What you need to do: Search the records for the word "stats" and copy every line in which it occurs.

Dataset entries
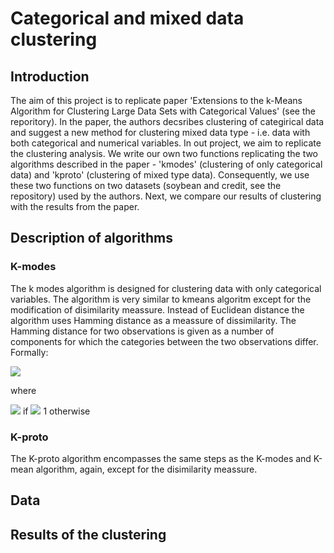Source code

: # Categorical and mixed data clustering
## Introduction
The aim of this project is to replicate paper 'Extensions to the k-Means Algorithm for Clustering Large Data Sets with Categorical Values' (see the reporitory). In the paper, the authors decsribes clustering of categirical data and suggest a new method for clustering mixed data type - i.e. data with both categorical and numerical variables. In out project, we aim to replicate the clustering analysis. We write our own two functions replicating the two algorithms described in the paper - 'kmodes' (clustering of only categorical data) and 'kproto' (clustering of mixed type data). Consequently, we use these two functions on two datasets (soybean and credit, see the repository) used by the authors. Next, we compare our results of clustering with the results from the paper.

## Description of algorithms
### K-modes
The k modes algorithm is designed for clustering data with only categorical variables. The algorithm is very similar to kmeans algoritm except for the modification of disimilarity meassure. Instead of Euclidean distance the algorithm uses Hamming distance as a meassure of dissimilarity. The Hamming distance for two observations is given as a number of components for which the categories between the two observations differ. Formally:

<img src="https://render.githubusercontent.com/render/math?math=d(X,Y) = \sum_i_{1_n} \delta(x_i,y_i)">

where

<img src="https://render.githubusercontent.com/render/math?math=d(X,Y) = \delta(x_i,y_i) = 0 "> if
<img src="https://render.githubusercontent.com/render/math?math= x_i = y_i"> 1 otherwise

### K-proto
The K-proto algorithm encompasses the same steps as the K-modes and K-mean algorithm, again, except for the disimilarity meassure.

## Data

## Results of the clustering
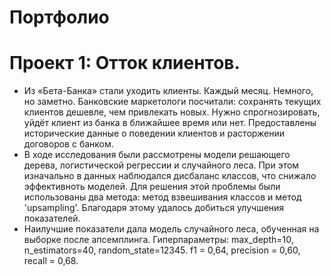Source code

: # Портфолио

# Проект 1: Отток клиентов.
* Из «Бета-Банка» стали уходить клиенты. Каждый месяц. Немного, но заметно. Банковские маркетологи посчитали: сохранять текущих клиентов дешевле, чем привлекать новых.  Нужно спрогнозировать, уйдёт клиент из банка в ближайшее время или нет. Предоставлены исторические данные о поведении клиентов и расторжении договоров с банком.  
* В ходе исследования были рассмотрены модели решающего дерева, логистической регрессии и случайного леса. При этом изначально в данных наблюдался дисбаланс классов, что снижало эффективноть моделей. Для решения этой проблемы были использованы два метода: метод взвешивания классов и метод 'upsampling'. Благодаря этому удалось добиться улучшения показателей.    
* Наилучшие показатели дала модель случайного леса, обученная на выборке после апсемплинга. Гиперпараметры: max_depth=10, n_estimators=40, random_state=12345. f1 = 0,64, precision = 0,60, recall = 0,68.
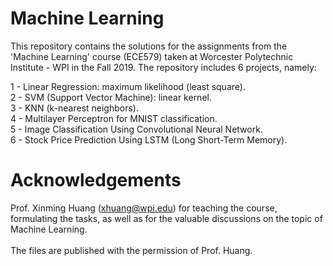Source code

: # Machine Learning

This repository contains the solutions for the assignments from the 'Machine Learning' course (ECE579) taken at Worcester Polytechnic Institute - WPI in the Fall 2019. The repository includes 6 projects, namely:

1 - Linear Regression: maximum likelihood (least square). </br>
2 - SVM (Support Vector Machine): linear kernel. </br>
3 - KNN (k-nearest neighbors). </br>
4 - Multilayer Perceptron for MNIST classification. </br>
5 - Image Classification Using Convolutional Neural Network. </br>
6 - Stock Price Prediction Using LSTM (Long Short-Term Memory). </br>

# Acknowledgements
Prof. Xinming Huang (xhuang@wpi.edu) for teaching the course, formulating the tasks, as well as for the valuable discussions on the topic of Machine Learning.
</br></br>The files are published with the permission of Prof. Huang.
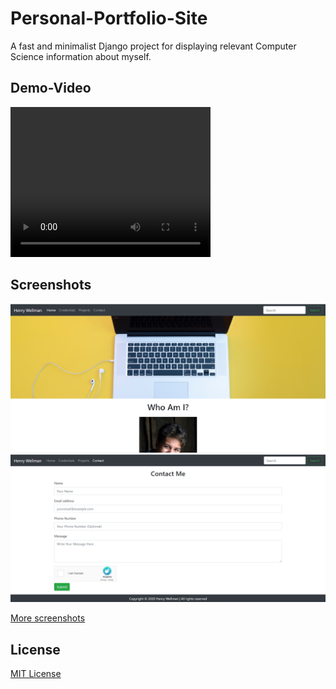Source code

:# Personal-Portfolio-Site
A fast and minimalist Django project for displaying relevant Computer Science information about myself.

## Demo-Video
<video width="320" height="240" controls>
      <source src="/build/videos/arcnet.io(7-sec).mp4" type=video/mp4>
    </video>

## Screenshots
<img src="screenshots/homeTop.PNG" alt-text="Screenshot">
<img src="screenshots/contact.PNG" alt-text="Screenshot">

[More screenshots](screenshots/)

## License

[MIT License](LICENSE)


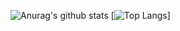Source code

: ![Anurag's github stats](https://github-readme-stats.vercel.app/api?username=iheb-chakroun&show_icons=true&theme=nord)
[![Top Langs](https://github-readme-stats.vercel.app/api/top-langs/?username=iheb-chakroun&layout=compact&theme=nord)]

Answer for the task:
: ![Anurag's github stats](https://github-readme-stats.vercel.app/api?username=iheb-chakroun&show_icons=true&theme=nord)
[![Top Langs](https://github-readme-stats.vercel.app/api/top-langs/?username=iheb-chakroun&layout=compact&theme=nord)]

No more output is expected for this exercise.